Principle 3: From Each According to its Ability
Instead of applying a single fee schedule to the great variation of arts presenting organizations, exhibition types and modes of production, W.A.G.E. Certification considers the particularities and contingencies of each organization on a case-by-case basis. W.A.G.E. Certification first examines the conditions under which an institution operates, and then redefines what equity means under those conditions using the artist fee as a starting point.

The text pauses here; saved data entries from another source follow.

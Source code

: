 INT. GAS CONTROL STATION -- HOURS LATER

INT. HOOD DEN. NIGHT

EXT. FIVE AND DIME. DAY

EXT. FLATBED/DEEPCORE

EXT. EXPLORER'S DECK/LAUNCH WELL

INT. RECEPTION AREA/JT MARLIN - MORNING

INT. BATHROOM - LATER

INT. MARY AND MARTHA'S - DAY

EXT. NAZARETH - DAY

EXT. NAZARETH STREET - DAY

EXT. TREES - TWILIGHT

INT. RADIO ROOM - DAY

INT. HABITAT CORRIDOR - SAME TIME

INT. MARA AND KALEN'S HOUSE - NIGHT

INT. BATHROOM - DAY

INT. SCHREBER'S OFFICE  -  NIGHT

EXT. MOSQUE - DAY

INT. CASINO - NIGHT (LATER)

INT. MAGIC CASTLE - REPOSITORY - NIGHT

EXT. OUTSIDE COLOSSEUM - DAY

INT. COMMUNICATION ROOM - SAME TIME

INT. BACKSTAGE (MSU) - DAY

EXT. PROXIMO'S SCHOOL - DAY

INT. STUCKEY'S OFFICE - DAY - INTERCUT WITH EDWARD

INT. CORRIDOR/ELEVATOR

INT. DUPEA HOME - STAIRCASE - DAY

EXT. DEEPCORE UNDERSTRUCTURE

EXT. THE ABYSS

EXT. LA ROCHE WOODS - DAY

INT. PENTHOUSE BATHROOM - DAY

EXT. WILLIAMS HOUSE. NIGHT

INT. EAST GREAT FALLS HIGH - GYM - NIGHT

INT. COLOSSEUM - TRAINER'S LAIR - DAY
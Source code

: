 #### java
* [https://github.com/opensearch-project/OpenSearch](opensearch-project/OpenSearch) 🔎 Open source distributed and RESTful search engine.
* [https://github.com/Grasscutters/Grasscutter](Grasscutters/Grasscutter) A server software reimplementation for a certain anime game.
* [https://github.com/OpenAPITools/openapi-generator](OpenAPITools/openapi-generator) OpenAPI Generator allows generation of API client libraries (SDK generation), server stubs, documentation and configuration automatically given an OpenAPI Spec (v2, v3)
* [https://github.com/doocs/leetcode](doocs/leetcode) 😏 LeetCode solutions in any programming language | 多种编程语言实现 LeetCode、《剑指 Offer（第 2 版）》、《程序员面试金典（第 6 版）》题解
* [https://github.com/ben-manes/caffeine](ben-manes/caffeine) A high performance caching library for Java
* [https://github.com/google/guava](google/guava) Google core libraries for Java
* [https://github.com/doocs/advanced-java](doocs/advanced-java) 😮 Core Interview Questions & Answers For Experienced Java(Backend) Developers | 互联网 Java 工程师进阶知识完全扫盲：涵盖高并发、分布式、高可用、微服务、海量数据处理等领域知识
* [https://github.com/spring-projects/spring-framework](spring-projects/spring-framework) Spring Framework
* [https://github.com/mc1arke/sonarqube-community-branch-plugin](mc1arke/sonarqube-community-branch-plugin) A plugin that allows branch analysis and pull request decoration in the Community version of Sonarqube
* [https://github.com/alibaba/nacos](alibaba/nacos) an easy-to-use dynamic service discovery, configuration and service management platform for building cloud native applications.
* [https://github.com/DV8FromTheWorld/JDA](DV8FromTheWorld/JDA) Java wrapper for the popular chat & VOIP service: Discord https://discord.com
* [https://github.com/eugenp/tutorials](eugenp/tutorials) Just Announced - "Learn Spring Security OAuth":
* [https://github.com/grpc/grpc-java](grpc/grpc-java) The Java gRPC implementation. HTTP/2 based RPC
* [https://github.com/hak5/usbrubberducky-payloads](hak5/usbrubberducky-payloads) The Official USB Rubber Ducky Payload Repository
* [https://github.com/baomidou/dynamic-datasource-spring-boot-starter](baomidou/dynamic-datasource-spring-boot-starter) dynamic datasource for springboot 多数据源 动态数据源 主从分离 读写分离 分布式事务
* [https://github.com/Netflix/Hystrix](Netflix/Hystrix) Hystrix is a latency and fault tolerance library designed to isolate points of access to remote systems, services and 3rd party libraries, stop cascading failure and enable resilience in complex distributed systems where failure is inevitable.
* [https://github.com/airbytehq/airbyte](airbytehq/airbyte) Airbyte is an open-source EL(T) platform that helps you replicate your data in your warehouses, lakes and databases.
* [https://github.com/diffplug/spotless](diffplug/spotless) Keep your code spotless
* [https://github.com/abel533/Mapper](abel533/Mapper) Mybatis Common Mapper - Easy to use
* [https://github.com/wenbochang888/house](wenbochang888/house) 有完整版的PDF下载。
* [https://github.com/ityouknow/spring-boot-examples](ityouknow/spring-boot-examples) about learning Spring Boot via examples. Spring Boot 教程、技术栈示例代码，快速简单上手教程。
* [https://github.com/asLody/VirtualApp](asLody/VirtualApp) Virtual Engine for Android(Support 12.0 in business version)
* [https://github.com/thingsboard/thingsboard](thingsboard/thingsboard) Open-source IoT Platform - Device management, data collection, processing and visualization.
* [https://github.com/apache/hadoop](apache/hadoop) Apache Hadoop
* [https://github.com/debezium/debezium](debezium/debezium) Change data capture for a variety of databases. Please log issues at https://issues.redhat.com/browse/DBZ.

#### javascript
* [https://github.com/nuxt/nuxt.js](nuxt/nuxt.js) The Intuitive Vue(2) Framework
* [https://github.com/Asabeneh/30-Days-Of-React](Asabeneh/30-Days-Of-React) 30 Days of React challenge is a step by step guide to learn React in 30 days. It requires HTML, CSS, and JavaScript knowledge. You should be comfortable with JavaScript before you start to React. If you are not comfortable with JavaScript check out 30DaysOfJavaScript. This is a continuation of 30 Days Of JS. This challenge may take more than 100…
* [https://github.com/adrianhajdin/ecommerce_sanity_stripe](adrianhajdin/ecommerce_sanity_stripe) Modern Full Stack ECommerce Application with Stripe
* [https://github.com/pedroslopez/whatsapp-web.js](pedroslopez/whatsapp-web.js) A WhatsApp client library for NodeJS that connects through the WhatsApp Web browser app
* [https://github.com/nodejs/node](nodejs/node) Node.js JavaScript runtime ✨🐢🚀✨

For example, an organization's relationship to real estate: does it rent or own? Its age: is it long established or newly formed? What are its long-term and short-term investment and funding strategies? What is its mission? What is its total operating budget? Does it have an endowment? How many exhibitions does it produce each year and how many cultural producers tend to participate annually? How much does it spend on the production of new work in mounting an exhibition or working with an artist? W.A.G.E. gathers this information through an Intake Form
, which in its current configuration can be found here
Once we have a complete picture of how an organization derives its income and chooses to spend it, we can begin to consider what fairness and equity are within the context of what is fundamentally a micro-economy, and one whose non-profit status makes it exceptional in its ability to determine wages and salaries independent of profit motive. W.A.G.E. Certification determines the artist fee with this in mind, and uses it as a starting point in looking at all
of the workers within its organizational structure, including non-artistic labor.
1. Artist Fees must be paid.
2. The Artist Fee is separate from, and must not be used to cover travel, lodging, installation, shipping or any other expenses associated with production.
3. 'Artist Fees' must be included as a distinct and visible line item in annual operating and program budgets.
4. The size of the fee is determined in direct relation to:
• Size of annual operating budget
• The salaries of other employees and subcontracted workers who provide services and content, including the director, curator, administrators, designers, art handlers, assistants, and janitorial staff, among others.
• When decreases in funding occur, the artist fee will only be reduced along with reductions to other expenses which may include salaries, marketing, fundraising, entertainment, travel, research & development, among others.